# Aim of the exercise:
Throughout the listing below, copy each line containing "useSessionStore".

# Task input:
☆ ☆ ☆ ☆ ☆

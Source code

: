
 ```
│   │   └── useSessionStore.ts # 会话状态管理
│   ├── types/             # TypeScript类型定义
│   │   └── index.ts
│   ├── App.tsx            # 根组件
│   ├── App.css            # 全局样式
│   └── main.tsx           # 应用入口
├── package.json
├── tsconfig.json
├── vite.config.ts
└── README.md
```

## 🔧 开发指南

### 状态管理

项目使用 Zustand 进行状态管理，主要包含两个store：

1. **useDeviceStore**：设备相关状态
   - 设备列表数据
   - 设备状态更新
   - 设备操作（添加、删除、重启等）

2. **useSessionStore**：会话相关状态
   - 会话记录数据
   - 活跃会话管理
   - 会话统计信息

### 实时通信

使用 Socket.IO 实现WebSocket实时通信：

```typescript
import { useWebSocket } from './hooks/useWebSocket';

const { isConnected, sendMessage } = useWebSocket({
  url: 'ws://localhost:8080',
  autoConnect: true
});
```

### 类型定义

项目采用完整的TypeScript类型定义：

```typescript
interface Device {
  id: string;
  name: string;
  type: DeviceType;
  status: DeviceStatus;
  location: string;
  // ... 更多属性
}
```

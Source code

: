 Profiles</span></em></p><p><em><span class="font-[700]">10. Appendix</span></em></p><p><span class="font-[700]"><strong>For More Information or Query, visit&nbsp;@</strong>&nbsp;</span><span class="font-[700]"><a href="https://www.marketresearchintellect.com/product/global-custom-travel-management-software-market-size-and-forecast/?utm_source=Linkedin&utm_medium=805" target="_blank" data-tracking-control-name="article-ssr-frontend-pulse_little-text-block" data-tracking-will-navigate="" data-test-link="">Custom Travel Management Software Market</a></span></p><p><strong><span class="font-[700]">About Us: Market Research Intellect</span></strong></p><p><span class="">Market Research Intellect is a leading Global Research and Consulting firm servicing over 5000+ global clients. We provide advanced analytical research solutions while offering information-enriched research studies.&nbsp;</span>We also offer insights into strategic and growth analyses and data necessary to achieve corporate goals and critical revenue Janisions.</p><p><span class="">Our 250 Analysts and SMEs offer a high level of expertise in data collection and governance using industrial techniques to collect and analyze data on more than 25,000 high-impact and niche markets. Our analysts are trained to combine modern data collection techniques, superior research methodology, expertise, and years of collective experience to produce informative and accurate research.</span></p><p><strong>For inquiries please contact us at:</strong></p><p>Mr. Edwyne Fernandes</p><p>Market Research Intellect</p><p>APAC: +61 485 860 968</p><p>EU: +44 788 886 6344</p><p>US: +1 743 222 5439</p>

☆ ☆ ☆ ☆ ☆

# Exercise response:
│   │   └── useSessionStore.ts # 会话状态管理
2. **useSessionStore**：会话相关状态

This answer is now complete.